Most existing research focuses on individual UAV swarms. However, complex real-world tasks often exceed the capacity of a single swarm, requiring multiple swarms to perform specialized tasks, such as surveillance, data collection, or communication relay. The fission-fusion movement in UAV swarms improves adaptability to complex missions, mirroring behaviors observed in nature. This adaptability is crucial in areas like disaster response, environmental monitoring, and large-scale agriculture, where dynamic adjustments to swarm size can significantly enhance mission performance.

However, real-world UAV swarms operate in dynamic and unpredictable environments with various disturbances, such as unknown flying objects and mission changes. These factors can interact in complex ways, making the results of individual system tests insufficient for predicting real-world swarm performance. Additionally, real-world swarm flight experiments are costly and challenging. While reinforcement learning-based fission-fusion methods have been proposed, they require extensive training.

To address these challenges, this paper focuses on the methodology for multi-UAV swarm merging in dynamic environments and proposes an integrated perception-control validation system.

The contributions of this study are as follows:

  • A reinforcement learning-based method for UAV swarm merging in multi-dynamic interference environments is proposed, enabling antagonistic swarm movements against unknown dynamic interference while minimizing energy consumption.

  • An integrated perception and control validation system is developed using AirSim, which validates UAV swarm electromagnetic environment perception, visual perception, mission planning, and swarm control based on real-world data.

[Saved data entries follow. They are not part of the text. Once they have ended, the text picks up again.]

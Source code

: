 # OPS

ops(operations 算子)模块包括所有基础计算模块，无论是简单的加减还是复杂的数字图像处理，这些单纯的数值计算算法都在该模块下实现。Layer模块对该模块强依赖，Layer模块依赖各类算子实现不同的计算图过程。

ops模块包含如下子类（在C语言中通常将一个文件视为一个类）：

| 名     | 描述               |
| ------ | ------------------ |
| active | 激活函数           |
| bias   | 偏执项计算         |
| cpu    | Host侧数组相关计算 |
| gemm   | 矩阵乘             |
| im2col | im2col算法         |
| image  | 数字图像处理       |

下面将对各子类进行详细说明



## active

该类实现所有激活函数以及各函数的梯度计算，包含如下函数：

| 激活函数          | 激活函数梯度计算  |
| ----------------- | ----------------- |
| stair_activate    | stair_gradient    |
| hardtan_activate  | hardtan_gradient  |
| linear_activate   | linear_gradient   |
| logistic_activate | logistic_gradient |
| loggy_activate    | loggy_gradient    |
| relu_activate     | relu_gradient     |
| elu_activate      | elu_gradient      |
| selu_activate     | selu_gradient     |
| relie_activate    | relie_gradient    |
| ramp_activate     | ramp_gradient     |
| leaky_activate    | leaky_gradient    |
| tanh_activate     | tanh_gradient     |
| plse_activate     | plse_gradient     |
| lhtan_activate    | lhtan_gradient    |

  • The feasibility and effectiveness of the proposed method are demonstrated through extensive numerical simulations, supported by various evaluation metrics.

Simulation System

In this section, I will present my work on the design and development of the simulation system.

User Interface Overview

The interface of our validation system (APDCIVS) is shown in the figure below. The left side features the visualization flight interface, displaying visual effects rendered directly by the engine. The right side showcases the output of the verification system, divided into three sections: flight control, visual verification, and electromagnetic signal verification. The flight control section presents the aircraft’s flight trajectory and real-time attitude, demonstrating the effectiveness of the control algorithms. The middle section, dedicated to visual verification, exhibits the detection results of computer vision algorithms applied to images captured by drones. The bottom section focuses on electromagnetic signal verification, displaying the raw IQ signals and the approximate estimation of enemy position using Direction of Arrival Techniques.

User Interface
User Interface

Simulation Steps

In the context of UAV swarm simulation, we delineate a scenario wherein a formation of quadrotor drones is deployed for reconnaissance missions over strategically sensitive maritime regions, aiming to validate the system’s efficacy. This simulation posits the presence of three adversarial fixed-wing drones patrolling these areas. The operational objective of the quadrotor formation is to infiltrate this sensitive maritime zone to collect intelligence. The specific steps for the simulation are illustrated in the figure below.

Simulation Steps
Simulation Steps

Experiments

Flight Experiments

During the reconnaissance mission, it is presumed that each enemy fixed-wing drone possesses the capability to autonomously track and follow the nearest quadrotor drone within the friendly formation. To counter this threat and accomplish the mission successfully, the quadrotor formation employs a tactical maneuver by dividing into sub-groups. These sub-groups are strategically designed to engage and divert the attention of the enemy drones through coordinated swarming behaviors. The simulation process is illustrated in detail in the figure below.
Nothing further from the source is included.